------ RECORDS SUPPLIED

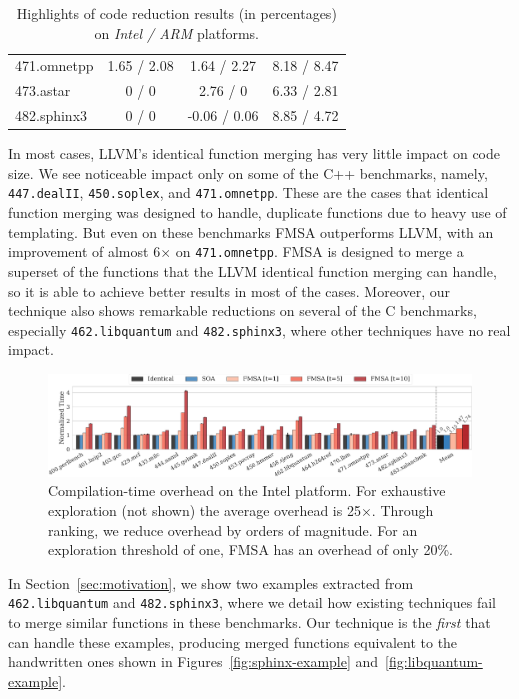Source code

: \begin{table}[]
{\begin{tabular}{lccc}
471.omnetpp                               & 1.65 / 2.08        & 1.64 / 2.27   & 8.18 / 8.47             \\
\rowcolor{evencolor} 473.astar                                 & 0 / 0              & 2.76 / 0      & 6.33 / 2.81             \\
482.sphinx3                               & 0 / 0              & -0.06 / 0.06  & 8.85 / 4.72             \\
\bottomrule
\end{tabular}
}
\caption{Highlights of code reduction results (in percentages) on \textit{Intel / ARM} platforms. }
\label{tab:reduction}
\end{table}

In most cases, LLVM's identical function merging has very little impact on code
size.
We see noticeable impact only on some of the C++ benchmarks, namely,
\texttt{447.dealII}, \texttt{450.soplex}, and \texttt{471.omnetpp}.
These are the cases that identical function merging was designed to handle,
duplicate functions due to heavy use of templating.
But even on these benchmarks FMSA outperforms LLVM, with an improvement of
almost 6$\times$ on \texttt{471.omnetpp}.
FMSA is designed to merge a superset of the functions that the LLVM identical
function merging can handle, so it is able to achieve better results in most of
the cases.
Moreover, our technique also shows remarkable reductions on several of the
C benchmarks, especially \texttt{462.libquantum} and \texttt{482.sphinx3}, where
other techniques have no real impact.

\begin{figure}[t]
  \centering
  \includegraphics[width=\linewidth]{figs/compilation-time.pdf}
	\caption{Compilation-time overhead on the Intel platform. For exhaustive exploration (not shown) the average overhead is 25$\times$. Through ranking, we reduce overhead by orders of magnitude. For an exploration threshold of one, FMSA has an overhead of only 20\%.}
  \label{fig:compilation-time}
\end{figure}

In Section~\ref{sec:motivation}, we show two examples extracted from
\texttt{462.libquantum} and \texttt{482.sphinx3}, where we detail how existing
techniques fail to merge similar functions in these benchmarks.
Our technique is the \textit{first} that can handle these examples, producing
merged functions equivalent to the handwritten ones shown in
Figures~\ref{fig:sphinx-example} and~\ref{fig:libquantum-example}.


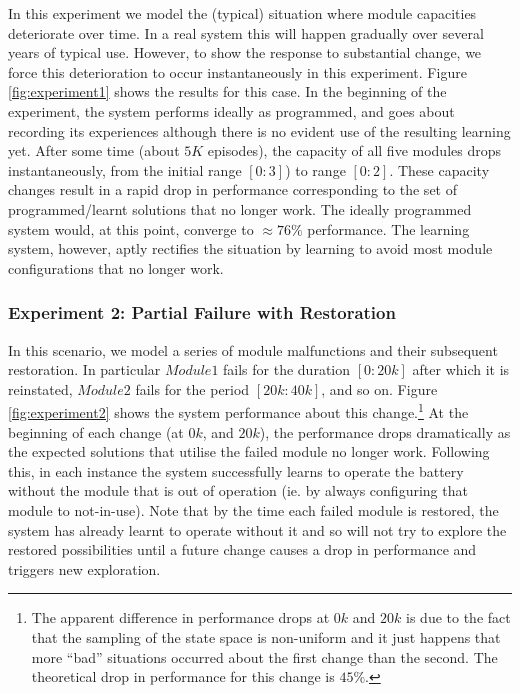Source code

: In this experiment we model the (typical) situation where module capacities deteriorate over time. In a real system this will happen gradually over several years of typical use. However, to show the response to substantial change, we force this deterioration to occur instantaneously in this experiment. 
Figure \ref{fig:experiment1} shows the results for this case. In the beginning of the experiment, the system performs ideally as programmed, and goes about recording its experiences although there is no evident use of the resulting learning yet. After some time (about $5K$ episodes), the capacity of all five modules drops instantaneously, from the initial range $[0:3]$) to range $[0:2]$. 
These capacity changes result in a rapid drop in performance corresponding to the set of programmed/learnt solutions that no longer work. The ideally programmed system would, at this point, converge to $\approx 76\%$ performance. The learning system, however, aptly rectifies the situation by learning to avoid most module configurations that no longer work. 


%

\subsubsection{Experiment 2: Partial Failure with Restoration}

In this scenario, we model a series of module malfunctions and their subsequent restoration. In particular $Module1$ fails for the duration $[0:20k]$ after which it is reinstated, $Module2$ fails for the period $[20k:40k]$, and so on. Figure \ref{fig:experiment2} shows the system performance about this change.\footnote{The apparent difference in performance drops at $0k$ and $20k$ is due to the fact that the sampling of the state space is non-uniform and it just happens that more ``bad'' situations occurred about the first change than the second. The theoretical drop in performance for this change is $45\%$.} At the beginning of each change (at $0k$, and $20k$), the performance drops dramatically as the expected solutions that utilise the failed module no longer work. Following this, in each instance the system successfully learns to operate the battery without the module that is out of operation (ie. by always configuring that module to not-in-use). Note that by the time each failed module is restored, the system has already learnt to operate without it and so will not try to explore the restored possibilities until a future change causes a drop in performance and triggers new exploration.


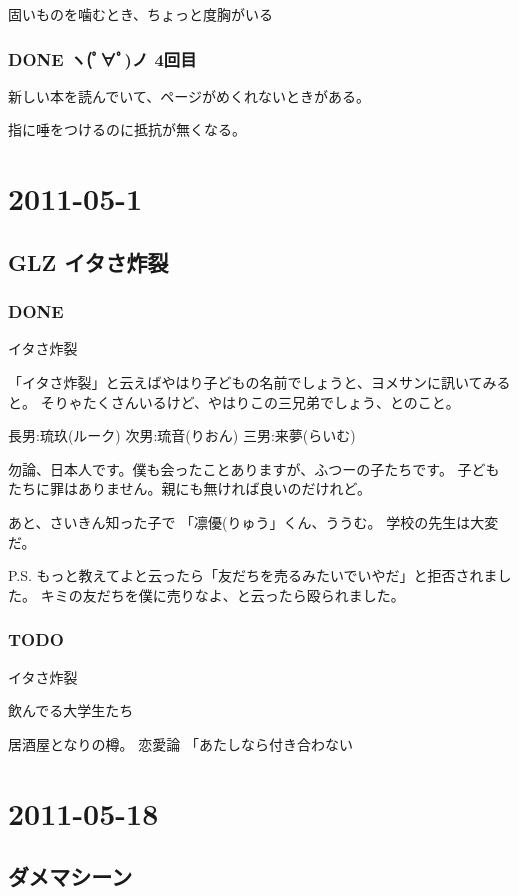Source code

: \documentclass[11pt]{article}
\begin{document}
固いものを噛むとき、ちょっと度胸がいる
\subsubsection{\textbf{DONE} ヽ(ﾟ∀ﾟ)ノ 4回目}
\label{sec-120_2_3}

新しい本を読んでいて、ページがめくれないときがある。

指に唾をつけるのに抵抗が無くなる。
\section{2011-05-1}
\label{sec-121}
\subsection{GLZ イタさ炸裂}
\label{sec-121_1}
\subsubsection{\textbf{DONE}}
\label{sec-121_1_1}

イタさ炸裂

「イタさ炸裂」と云えばやはり子どもの名前でしょうと、ヨメサンに訊いてみると。
そりゃたくさんいるけど、やはりこの三兄弟でしょう、とのこと。

  長男:琉玖(ルーク)
  次男:琉音(りおん)
  三男:来夢(らいむ)

勿論、日本人です。僕も会ったことありますが、ふつーの子たちです。
子どもたちに罪はありません。親にも無ければ良いのだけれど。

あと、さいきん知った子で
「凛優(りゅう」くん、ううむ。
学校の先生は大変だ。

P.S.
もっと教えてよと云ったら「友だちを売るみたいでいやだ」と拒否されました。
キミの友だちを僕に売りなよ、と云ったら殴られました。
\subsubsection{\textbf{TODO}}
\label{sec-121_1_2}

イタさ炸裂

飲んでる大学生たち

居酒屋となりの樽。
恋愛論
「あたしなら付き合わない
\section{2011-05-18}
\label{sec-122}
\subsection{ダメマシーン}
\label{sec-122_1}
\end{document}
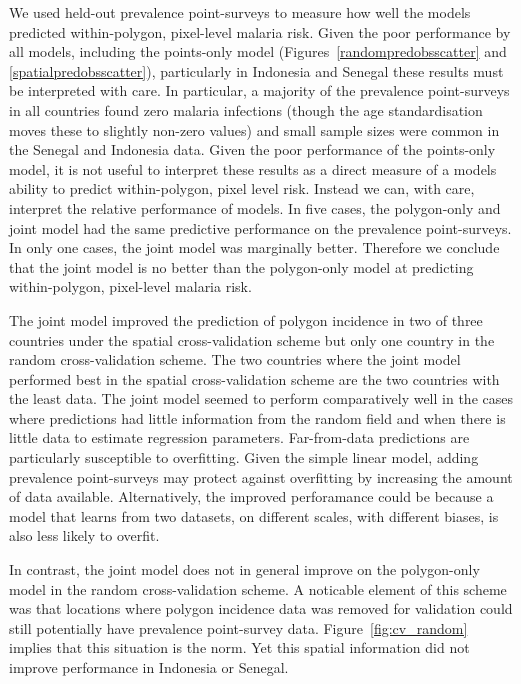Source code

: \documentclass[10pt,letterpaper]{article}
\begin{document}
We used held-out prevalence point-surveys to measure how well the models predicted within-polygon, pixel-level malaria risk.
Given the poor performance by all models, including the points-only model (Figures~\ref{randompredobsscatter} and \ref{spatialpredobsscatter}), particularly in Indonesia and Senegal these results must be interpreted with care.
In particular, a majority of the prevalence point-surveys in all countries found zero malaria infections (though the age standardisation moves these to slightly non-zero values) and small sample sizes were common in the Senegal and Indonesia data.
Given the poor performance of the points-only model, it is not useful to interpret these results as a direct measure of a models ability to predict within-polygon, pixel level risk.
Instead we can, with care, interpret the relative performance of models.
In five cases, the polygon-only and joint model had the same predictive performance on the prevalence point-surveys.
In only one cases, the joint model was marginally better.
Therefore we conclude that the joint model is no better than the polygon-only model at predicting within-polygon, pixel-level malaria risk.






The joint model improved the prediction of polygon incidence in two of three countries under the spatial cross-validation scheme but only one country in the random cross-validation scheme.
The two countries where the joint model performed best in the spatial cross-validation scheme are the two countries with the least data.
The joint model seemed to perform comparatively well in the cases where predictions had little information from the random field and when there is little data to estimate regression parameters.
Far-from-data predictions are particularly susceptible to overfitting.
Given the simple linear model, adding prevalence point-surveys may protect against overfitting by increasing the amount of data available.
Alternatively, the improved perforamance could be because a model that learns from two datasets, on different scales, with different biases, is also less likely to overfit.


In contrast, the joint model does not in general improve on the polygon-only model in the random cross-validation scheme.
A noticable element of this scheme was that locations where polygon incidence data was removed for validation could still potentially have prevalence point-survey data.
Figure~\ref{fig:cv_random} implies that this situation is the norm.
Yet this spatial information did not improve performance in Indonesia or Senegal.
\end{document}

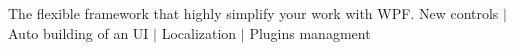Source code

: The flexible framework that highly simplify your work with W\+PF. New controls $\vert$ Auto building of an UI $\vert$ Localization $\vert$ Plugins managment 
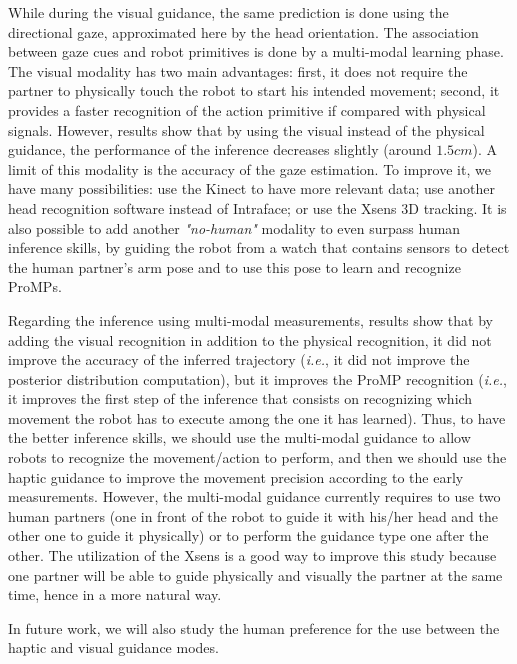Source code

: \documentclass[runningheads,a4paper]{llncs}
\begin{document}
While during the visual guidance, the same prediction is done using the directional gaze, approximated here by the head orientation. The association between gaze cues and robot primitives is done by a multi-modal learning phase.
The visual modality has two main advantages: first, it does not require the partner to physically touch the robot to start his intended movement; second, it provides a faster recognition of the action primitive if compared with physical signals. However, results show that by using the visual instead of the physical guidance, the performance of the inference decreases slightly (around $1.5cm$).
A limit of this modality is the accuracy of the gaze estimation. To improve it, we have many possibilities: use the Kinect to have more relevant data; use another head recognition software instead of Intraface; or use the  Xsens 3D tracking. 
It is also possible to add another \textit{"no-human"} modality to even surpass human inference skills, by guiding the robot from a watch that contains sensors to detect the human partner's arm pose and to use this pose to learn and recognize ProMPs. 

Regarding the inference using multi-modal measurements, results show that by adding the visual recognition in addition to the physical recognition, it did not improve the accuracy of the inferred trajectory (\textit{i.e.}, it did not improve the posterior distribution computation), but it improves the ProMP recognition (\textit{i.e.}, it improves the first step of the inference that consists on recognizing which movement the robot has to execute among the one it has learned). Thus, to have the better inference skills, we should use the multi-modal guidance to allow robots to recognize the movement/action to perform, and then we should use the haptic guidance to improve the movement precision according to the early measurements. However, the multi-modal guidance currently requires to use two human partners (one in front of the robot to guide it with his/her head and the other one to guide it physically) or to perform the guidance type one after the other. The utilization of the Xsens is a good way to improve this study because one partner will be able to guide physically and visually the partner at the same time, hence in a more natural way.

In future work, we will also study the human preference for the use between the haptic and visual guidance modes. 

\end{document}
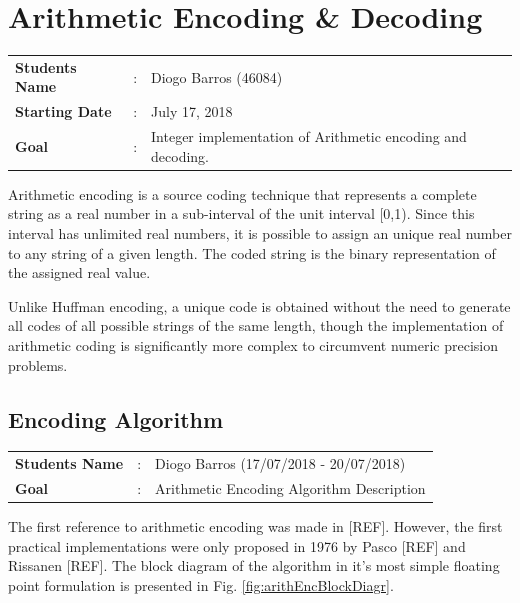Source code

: \clearpage
\section{Arithmetic Encoding \& Decoding}

\begin{refsection}

\begin{tcolorbox}	
\begin{tabular}{p{2.75cm} p{0.2cm} p{10.5cm}} 	
\textbf{Students Name}  &:& Diogo Barros (46084) \\
\textbf{Starting Date} &:& July 17, 2018\\
\textbf{Goal}          &:& Integer implementation of Arithmetic encoding and decoding.
\end{tabular}
\end{tcolorbox}

Arithmetic encoding is a source coding technique that represents a complete string as a real number in a sub-interval of the unit interval [0,1). Since this interval has unlimited real numbers, it is possible to assign an unique real number to any string of a given length. The coded string is the binary representation of the assigned real value.

Unlike Huffman encoding, a unique code is obtained without the need to generate all codes of all possible strings of the same length, though the implementation of arithmetic coding is significantly more complex to circumvent numeric precision problems.

\subsection{Encoding Algorithm}

\begin{tcolorbox}	
	\begin{tabular}{p{2.75cm} p{0.2cm} p{10.5cm}} 	
		\textbf{Students Name}  &:& Diogo Barros (17/07/2018 - 20/07/2018)\\
		\textbf{Goal}          &:& Arithmetic Encoding Algorithm Description
	\end{tabular}
\end{tcolorbox}

The first reference to arithmetic encoding was made in [REF]. However, the first practical implementations were only proposed in 1976 by Pasco [REF] and Rissanen [REF]. The block diagram of the algorithm in it's most simple floating point formulation is presented in Fig. \ref{fig:arithEncBlockDiagr}. 


\end{refsection}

------------

__YOUR GOAL__:
Return, from the data above, each line in which the string "impact" appears.

__EXPECTED ANSWER__:
In most cases, LLVM's identical function merging has very little impact on code
We see noticeable impact only on some of the C++ benchmarks, namely,
other techniques have no real impact.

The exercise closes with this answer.